● **Directions**
Write down every entry once more, exactly as it reads.

● **Supplied information**
☆ ☆ ☆ ☆ ☆

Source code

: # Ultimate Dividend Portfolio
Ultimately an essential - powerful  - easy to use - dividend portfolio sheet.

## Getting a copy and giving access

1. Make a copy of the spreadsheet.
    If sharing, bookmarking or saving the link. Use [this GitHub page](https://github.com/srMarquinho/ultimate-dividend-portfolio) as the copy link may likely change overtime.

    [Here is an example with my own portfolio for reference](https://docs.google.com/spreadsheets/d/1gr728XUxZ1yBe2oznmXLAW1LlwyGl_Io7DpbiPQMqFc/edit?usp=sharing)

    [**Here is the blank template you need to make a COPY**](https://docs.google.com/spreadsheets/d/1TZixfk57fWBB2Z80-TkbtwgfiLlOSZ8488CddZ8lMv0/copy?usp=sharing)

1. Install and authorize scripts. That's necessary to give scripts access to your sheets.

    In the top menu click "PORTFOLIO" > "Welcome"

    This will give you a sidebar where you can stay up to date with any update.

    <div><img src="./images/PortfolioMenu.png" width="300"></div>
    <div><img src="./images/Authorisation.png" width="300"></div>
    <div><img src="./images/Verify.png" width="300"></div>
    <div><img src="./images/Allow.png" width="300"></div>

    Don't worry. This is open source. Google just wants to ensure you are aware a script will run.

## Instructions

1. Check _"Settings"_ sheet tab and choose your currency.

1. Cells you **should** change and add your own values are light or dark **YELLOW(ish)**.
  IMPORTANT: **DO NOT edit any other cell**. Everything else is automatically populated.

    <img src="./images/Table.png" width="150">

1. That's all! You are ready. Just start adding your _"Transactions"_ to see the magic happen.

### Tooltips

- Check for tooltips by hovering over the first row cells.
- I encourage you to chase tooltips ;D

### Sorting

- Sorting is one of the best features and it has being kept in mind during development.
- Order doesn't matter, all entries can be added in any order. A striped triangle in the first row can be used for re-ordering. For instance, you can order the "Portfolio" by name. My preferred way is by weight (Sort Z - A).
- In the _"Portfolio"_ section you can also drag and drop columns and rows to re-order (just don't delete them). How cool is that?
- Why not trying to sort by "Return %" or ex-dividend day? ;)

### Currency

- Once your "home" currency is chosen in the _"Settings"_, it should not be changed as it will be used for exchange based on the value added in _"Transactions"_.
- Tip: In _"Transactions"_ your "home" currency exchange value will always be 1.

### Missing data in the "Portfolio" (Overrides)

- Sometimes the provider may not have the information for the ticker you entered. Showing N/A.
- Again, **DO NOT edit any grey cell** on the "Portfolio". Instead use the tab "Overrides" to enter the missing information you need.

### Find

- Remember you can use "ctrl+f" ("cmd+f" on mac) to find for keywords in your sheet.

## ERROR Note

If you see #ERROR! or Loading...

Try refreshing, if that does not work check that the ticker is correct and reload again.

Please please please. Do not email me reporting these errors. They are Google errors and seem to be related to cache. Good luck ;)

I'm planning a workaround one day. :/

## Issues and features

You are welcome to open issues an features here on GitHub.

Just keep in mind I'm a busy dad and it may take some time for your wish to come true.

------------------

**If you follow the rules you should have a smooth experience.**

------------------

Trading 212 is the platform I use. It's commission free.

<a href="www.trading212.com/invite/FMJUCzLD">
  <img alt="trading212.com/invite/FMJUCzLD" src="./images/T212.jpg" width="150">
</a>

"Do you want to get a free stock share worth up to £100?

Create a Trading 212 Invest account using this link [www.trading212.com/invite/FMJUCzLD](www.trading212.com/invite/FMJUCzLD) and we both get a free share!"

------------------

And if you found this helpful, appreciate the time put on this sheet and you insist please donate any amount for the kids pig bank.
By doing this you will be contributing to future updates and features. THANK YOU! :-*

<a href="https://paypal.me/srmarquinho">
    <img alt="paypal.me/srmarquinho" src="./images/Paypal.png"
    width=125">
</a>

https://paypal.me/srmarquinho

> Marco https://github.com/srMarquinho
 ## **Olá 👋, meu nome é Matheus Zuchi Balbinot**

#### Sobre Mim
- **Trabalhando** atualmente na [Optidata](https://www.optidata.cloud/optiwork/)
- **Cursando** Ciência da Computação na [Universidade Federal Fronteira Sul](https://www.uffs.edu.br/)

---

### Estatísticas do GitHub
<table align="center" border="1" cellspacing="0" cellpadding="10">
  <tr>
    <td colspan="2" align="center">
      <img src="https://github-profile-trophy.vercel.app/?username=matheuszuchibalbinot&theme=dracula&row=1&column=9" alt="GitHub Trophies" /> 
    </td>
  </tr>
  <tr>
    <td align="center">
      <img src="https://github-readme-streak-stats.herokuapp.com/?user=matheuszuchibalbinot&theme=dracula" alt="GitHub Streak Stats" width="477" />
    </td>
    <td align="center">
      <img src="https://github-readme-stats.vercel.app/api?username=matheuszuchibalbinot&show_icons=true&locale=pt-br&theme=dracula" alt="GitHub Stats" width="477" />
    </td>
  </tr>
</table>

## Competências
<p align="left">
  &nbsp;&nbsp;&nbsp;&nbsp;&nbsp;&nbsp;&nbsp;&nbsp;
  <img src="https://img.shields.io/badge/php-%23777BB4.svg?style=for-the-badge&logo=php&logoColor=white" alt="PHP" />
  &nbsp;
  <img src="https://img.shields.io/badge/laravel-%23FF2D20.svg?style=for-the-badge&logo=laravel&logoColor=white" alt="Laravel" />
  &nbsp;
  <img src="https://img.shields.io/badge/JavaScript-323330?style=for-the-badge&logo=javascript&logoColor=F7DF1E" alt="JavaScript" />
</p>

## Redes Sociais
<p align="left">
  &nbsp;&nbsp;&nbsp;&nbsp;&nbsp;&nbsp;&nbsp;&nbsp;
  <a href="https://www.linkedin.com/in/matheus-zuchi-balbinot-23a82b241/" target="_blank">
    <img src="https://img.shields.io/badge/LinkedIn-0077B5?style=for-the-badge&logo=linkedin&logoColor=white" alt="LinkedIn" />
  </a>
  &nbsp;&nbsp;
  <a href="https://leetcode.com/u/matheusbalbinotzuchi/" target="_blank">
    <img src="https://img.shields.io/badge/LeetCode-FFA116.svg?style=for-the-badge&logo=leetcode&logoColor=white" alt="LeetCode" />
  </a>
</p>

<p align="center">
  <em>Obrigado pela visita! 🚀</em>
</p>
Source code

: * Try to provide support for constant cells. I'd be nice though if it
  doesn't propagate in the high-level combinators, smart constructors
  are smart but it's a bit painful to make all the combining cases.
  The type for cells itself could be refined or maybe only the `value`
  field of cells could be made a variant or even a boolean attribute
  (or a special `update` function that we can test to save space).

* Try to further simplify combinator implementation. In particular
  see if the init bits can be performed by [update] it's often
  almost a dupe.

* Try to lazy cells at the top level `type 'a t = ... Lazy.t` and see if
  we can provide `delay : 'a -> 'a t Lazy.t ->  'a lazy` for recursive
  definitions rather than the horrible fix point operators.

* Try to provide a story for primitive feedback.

☆ ☆ ☆ ☆ ☆

● **Response**
Source code

: # Ultimate Dividend Portfolio
Ultimately an essential - powerful  - easy to use - dividend portfolio sheet.

## Getting a copy and giving access

1. Make a copy of the spreadsheet.
    If sharing, bookmarking or saving the link. Use [this GitHub page](https://github.com/srMarquinho/ultimate-dividend-portfolio) as the copy link may likely change overtime.

    [Here is an example with my own portfolio for reference](https://docs.google.com/spreadsheets/d/1gr728XUxZ1yBe2oznmXLAW1LlwyGl_Io7DpbiPQMqFc/edit?usp=sharing)

    [**Here is the blank template you need to make a COPY**](https://docs.google.com/spreadsheets/d/1TZixfk57fWBB2Z80-TkbtwgfiLlOSZ8488CddZ8lMv0/copy?usp=sharing)

1. Install and authorize scripts. That's necessary to give scripts access to your sheets.

    In the top menu click "PORTFOLIO" > "Welcome"

    This will give you a sidebar where you can stay up to date with any update.

    <div><img src="./images/PortfolioMenu.png" width="300"></div>
    <div><img src="./images/Authorisation.png" width="300"></div>
    <div><img src="./images/Verify.png" width="300"></div>
    <div><img src="./images/Allow.png" width="300"></div>

    Don't worry. This is open source. Google just wants to ensure you are aware a script will run.

## Instructions

1. Check _"Settings"_ sheet tab and choose your currency.

1. Cells you **should** change and add your own values are light or dark **YELLOW(ish)**.
  IMPORTANT: **DO NOT edit any other cell**. Everything else is automatically populated.

    <img src="./images/Table.png" width="150">

1. That's all! You are ready. Just start adding your _"Transactions"_ to see the magic happen.

### Tooltips

- Check for tooltips by hovering over the first row cells.
- I encourage you to chase tooltips ;D

### Sorting

- Sorting is one of the best features and it has being kept in mind during development.
- Order doesn't matter, all entries can be added in any order. A striped triangle in the first row can be used for re-ordering. For instance, you can order the "Portfolio" by name. My preferred way is by weight (Sort Z - A).
- In the _"Portfolio"_ section you can also drag and drop columns and rows to re-order (just don't delete them). How cool is that?
- Why not trying to sort by "Return %" or ex-dividend day? ;)

### Currency

- Once your "home" currency is chosen in the _"Settings"_, it should not be changed as it will be used for exchange based on the value added in _"Transactions"_.
- Tip: In _"Transactions"_ your "home" currency exchange value will always be 1.

### Missing data in the "Portfolio" (Overrides)

- Sometimes the provider may not have the information for the ticker you entered. Showing N/A.
- Again, **DO NOT edit any grey cell** on the "Portfolio". Instead use the tab "Overrides" to enter the missing information you need.

### Find

- Remember you can use "ctrl+f" ("cmd+f" on mac) to find for keywords in your sheet.

## ERROR Note

If you see #ERROR! or Loading...

Try refreshing, if that does not work check that the ticker is correct and reload again.

Please please please. Do not email me reporting these errors. They are Google errors and seem to be related to cache. Good luck ;)

I'm planning a workaround one day. :/

## Issues and features

You are welcome to open issues an features here on GitHub.

Just keep in mind I'm a busy dad and it may take some time for your wish to come true.

------------------

**If you follow the rules you should have a smooth experience.**

------------------

Trading 212 is the platform I use. It's commission free.

<a href="www.trading212.com/invite/FMJUCzLD">
  <img alt="trading212.com/invite/FMJUCzLD" src="./images/T212.jpg" width="150">
</a>

"Do you want to get a free stock share worth up to £100?

Create a Trading 212 Invest account using this link [www.trading212.com/invite/FMJUCzLD](www.trading212.com/invite/FMJUCzLD) and we both get a free share!"

------------------

And if you found this helpful, appreciate the time put on this sheet and you insist please donate any amount for the kids pig bank.
By doing this you will be contributing to future updates and features. THANK YOU! :-*

<a href="https://paypal.me/srmarquinho">
    <img alt="paypal.me/srmarquinho" src="./images/Paypal.png"
    width=125">
</a>

https://paypal.me/srmarquinho

> Marco https://github.com/srMarquinho
 ## **Olá 👋, meu nome é Matheus Zuchi Balbinot**

#### Sobre Mim
- **Trabalhando** atualmente na [Optidata](https://www.optidata.cloud/optiwork/)
- **Cursando** Ciência da Computação na [Universidade Federal Fronteira Sul](https://www.uffs.edu.br/)

---

### Estatísticas do GitHub
<table align="center" border="1" cellspacing="0" cellpadding="10">
  <tr>
    <td colspan="2" align="center">
      <img src="https://github-profile-trophy.vercel.app/?username=matheuszuchibalbinot&theme=dracula&row=1&column=9" alt="GitHub Trophies" /> 
    </td>
  </tr>
  <tr>
    <td align="center">
      <img src="https://github-readme-streak-stats.herokuapp.com/?user=matheuszuchibalbinot&theme=dracula" alt="GitHub Streak Stats" width="477" />
    </td>
    <td align="center">
      <img src="https://github-readme-stats.vercel.app/api?username=matheuszuchibalbinot&show_icons=true&locale=pt-br&theme=dracula" alt="GitHub Stats" width="477" />
    </td>
  </tr>
</table>

## Competências
<p align="left">
  &nbsp;&nbsp;&nbsp;&nbsp;&nbsp;&nbsp;&nbsp;&nbsp;
  <img src="https://img.shields.io/badge/php-%23777BB4.svg?style=for-the-badge&logo=php&logoColor=white" alt="PHP" />
  &nbsp;
  <img src="https://img.shields.io/badge/laravel-%23FF2D20.svg?style=for-the-badge&logo=laravel&logoColor=white" alt="Laravel" />
  &nbsp;
  <img src="https://img.shields.io/badge/JavaScript-323330?style=for-the-badge&logo=javascript&logoColor=F7DF1E" alt="JavaScript" />
</p>

## Redes Sociais
<p align="left">
  &nbsp;&nbsp;&nbsp;&nbsp;&nbsp;&nbsp;&nbsp;&nbsp;
  <a href="https://www.linkedin.com/in/matheus-zuchi-balbinot-23a82b241/" target="_blank">
    <img src="https://img.shields.io/badge/LinkedIn-0077B5?style=for-the-badge&logo=linkedin&logoColor=white" alt="LinkedIn" />
  </a>
  &nbsp;&nbsp;
  <a href="https://leetcode.com/u/matheusbalbinotzuchi/" target="_blank">
    <img src="https://img.shields.io/badge/LeetCode-FFA116.svg?style=for-the-badge&logo=leetcode&logoColor=white" alt="LeetCode" />
  </a>
</p>

<p align="center">
  <em>Obrigado pela visita! 🚀</em>
</p>
Source code

: * Try to provide support for constant cells. I'd be nice though if it
  doesn't propagate in the high-level combinators, smart constructors
  are smart but it's a bit painful to make all the combining cases.
  The type for cells itself could be refined or maybe only the `value`
  field of cells could be made a variant or even a boolean attribute
  (or a special `update` function that we can test to save space).

* Try to further simplify combinator implementation. In particular
  see if the init bits can be performed by [update] it's often
  almost a dupe.

* Try to lazy cells at the top level `type 'a t = ... Lazy.t` and see if
  we can provide `delay : 'a -> 'a t Lazy.t ->  'a lazy` for recursive
  definitions rather than the horrible fix point operators.

* Try to provide a story for primitive feedback.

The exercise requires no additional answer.